(The input begins)
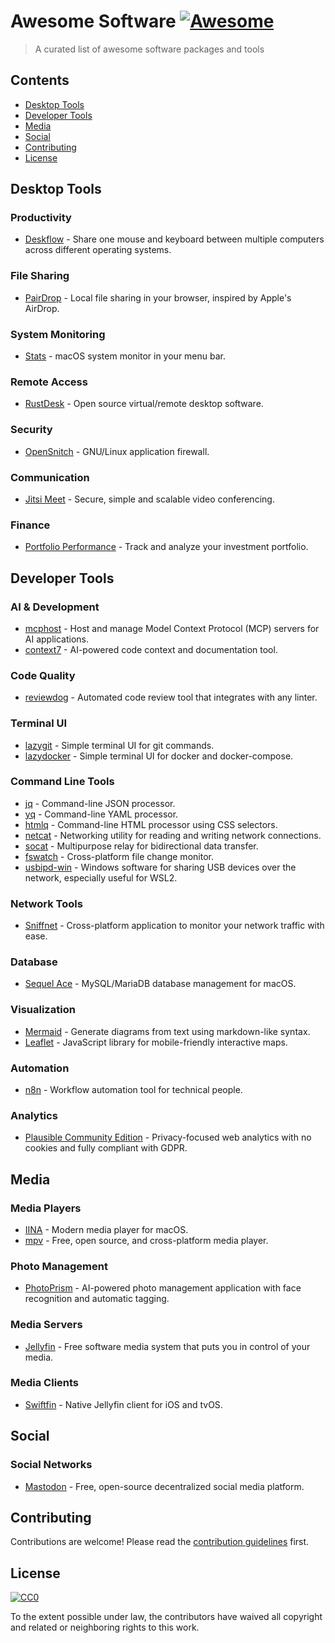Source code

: # Awesome Software [![Awesome](https://awesome.re/badge.svg)](https://awesome.re)

> A curated list of awesome software packages and tools

## Contents

- [Desktop Tools](#desktop-tools)
- [Developer Tools](#developer-tools)
- [Media](#media)
- [Social](#social)
- [Contributing](#contributing)
- [License](#license)

## Desktop Tools

### Productivity

- [Deskflow](https://github.com/deskflow/deskflow) - Share one mouse and keyboard between multiple computers across different operating systems.

### File Sharing

- [PairDrop](https://github.com/schlagmichdoch/PairDrop) - Local file sharing in your browser, inspired by Apple's AirDrop.

### System Monitoring

- [Stats](https://github.com/exelban/stats) - macOS system monitor in your menu bar.

### Remote Access

- [RustDesk](https://github.com/rustdesk/rustdesk) - Open source virtual/remote desktop software.

### Security

- [OpenSnitch](https://github.com/evilsocket/opensnitch) - GNU/Linux application firewall.

### Communication

- [Jitsi Meet](https://github.com/jitsi/jitsi-meet) - Secure, simple and scalable video conferencing.

### Finance

- [Portfolio Performance](https://github.com/portfolio-performance/portfolio) - Track and analyze your investment portfolio.

## Developer Tools

### AI & Development

- [mcphost](https://github.com/QuantGeekDev/mcphost) - Host and manage Model Context Protocol (MCP) servers for AI applications.
- [context7](https://github.com/context7/context7) - AI-powered code context and documentation tool.

### Code Quality

- [reviewdog](https://github.com/reviewdog/reviewdog) - Automated code review tool that integrates with any linter.

### Terminal UI

- [lazygit](https://github.com/jesseduffield/lazygit) - Simple terminal UI for git commands.
- [lazydocker](https://github.com/jesseduffield/lazydocker) - Simple terminal UI for docker and docker-compose.

### Command Line Tools

- [jq](https://github.com/jqlang/jq) - Command-line JSON processor.
- [yq](https://github.com/mikefarah/yq) - Command-line YAML processor.
- [htmlq](https://github.com/mgdm/htmlq) - Command-line HTML processor using CSS selectors.
- [netcat](https://nc110.sourceforge.io/) - Networking utility for reading and writing network connections.
- [socat](http://www.dest-unreach.org/socat/) - Multipurpose relay for bidirectional data transfer.
- [fswatch](https://github.com/emcrisostomo/fswatch) - Cross-platform file change monitor.
- [usbipd-win](https://github.com/dorssel/usbipd-win) - Windows software for sharing USB devices over the network, especially useful for WSL2.

### Network Tools

- [Sniffnet](https://github.com/GyulyVGC/sniffnet) - Cross-platform application to monitor your network traffic with ease.

### Database

- [Sequel Ace](https://github.com/Sequel-Ace/Sequel-Ace) - MySQL/MariaDB database management for macOS.

### Visualization

- [Mermaid](https://github.com/mermaid-js/mermaid) - Generate diagrams from text using markdown-like syntax.
- [Leaflet](https://github.com/Leaflet/Leaflet) - JavaScript library for mobile-friendly interactive maps.

### Automation

- [n8n](https://github.com/n8n-io/n8n) - Workflow automation tool for technical people.

### Analytics

- [Plausible Community Edition](https://github.com/plausible/analytics) - Privacy-focused web analytics with no cookies and fully compliant with GDPR.

## Media

### Media Players

- [IINA](https://github.com/iina/iina) - Modern media player for macOS.
- [mpv](https://github.com/mpv-player/mpv) - Free, open source, and cross-platform media player.

### Photo Management

- [PhotoPrism](https://github.com/photoprism/photoprism) - AI-powered photo management application with face recognition and automatic tagging.

### Media Servers

- [Jellyfin](https://github.com/jellyfin/jellyfin) - Free software media system that puts you in control of your media.

### Media Clients

- [Swiftfin](https://github.com/jellyfin/Swiftfin) - Native Jellyfin client for iOS and tvOS.

## Social

### Social Networks

- [Mastodon](https://github.com/mastodon/mastodon) - Free, open-source decentralized social media platform.

## Contributing

Contributions are welcome! Please read the [contribution guidelines](CONTRIBUTING.md) first.

## License

[![CC0](https://mirrors.creativecommons.org/presskit/buttons/88x31/svg/cc-zero.svg)](https://creativecommons.org/publicdomain/zero/1.0)

To the extent possible under law, the contributors have waived all copyright and related or neighboring rights to this work.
(The input ends)
◆ The task ◆
When you reach the line containing "## Developer Tools" in the data above, start copying exactly, and stop after the line containing "### Terminal UI".

◆ Task solution ◆
## Developer Tools

### AI & Development

- [mcphost](https://github.com/QuantGeekDev/mcphost) - Host and manage Model Context Protocol (MCP) servers for AI applications.
- [context7](https://github.com/context7/context7) - AI-powered code context and documentation tool.

### Code Quality

- [reviewdog](https://github.com/reviewdog/reviewdog) - Automated code review tool that integrates with any linter.

### Terminal UI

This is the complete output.